HOW TO COMPLETE THIS TASK. Take from the records below each line that holds "epoch".

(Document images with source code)
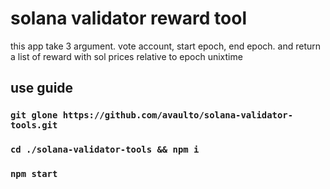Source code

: # solana validator reward tool

this app take 3 argument.
vote account, start epoch, end epoch.
and return a list of reward with sol prices relative to epoch unixtime
 
## use guide

### `git glone https://github.com/avaulto/solana-validator-tools.git`
### `cd ./solana-validator-tools && npm i`
### `npm start`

THE ANSWER.
vote account, start epoch, end epoch.
and return a list of reward with sol prices relative to epoch unixtime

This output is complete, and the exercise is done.